PROBLEM TO SOLVE:
Pull every line with "ColorMatch" from the data.

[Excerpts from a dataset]

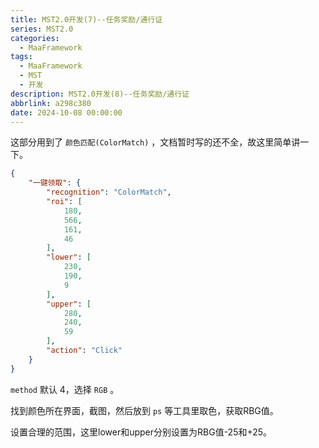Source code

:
 ```yaml
---
title: MST2.0开发(7)--任务奖励/通行证
series: MST2.0
categories:
  - MaaFramework
tags:
  - MaaFramework
  - MST
  - 开发
description: MST2.0开发(8)--任务奖励/通行证
abbrlink: a298c380
date: 2024-10-08 00:00:00
---
```


这部分用到了 `颜色匹配(ColorMatch)` ，文档暂时写的还不全，故这里简单讲一下。

```json
{
    "一键领取": {
        "recognition": "ColorMatch",
        "roi": [
            180,
            566,
            161,
            46
        ],
        "lower": [
            230,
            190,
            9
        ],
        "upper": [
            280,
            240,
            59
        ],
        "action": "Click"
    }
}
```

`method` 默认 4，选择 `RGB` 。

找到颜色所在界面，截图，然后放到 `ps` 等工具里取色，获取RBG值。

设置合理的范围，这里lower和upper分别设置为RBG值-25和+25。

SOLVED PROBLEM:
这部分用到了 `颜色匹配(ColorMatch)` ，文档暂时写的还不全，故这里简单讲一下。
        "recognition": "ColorMatch",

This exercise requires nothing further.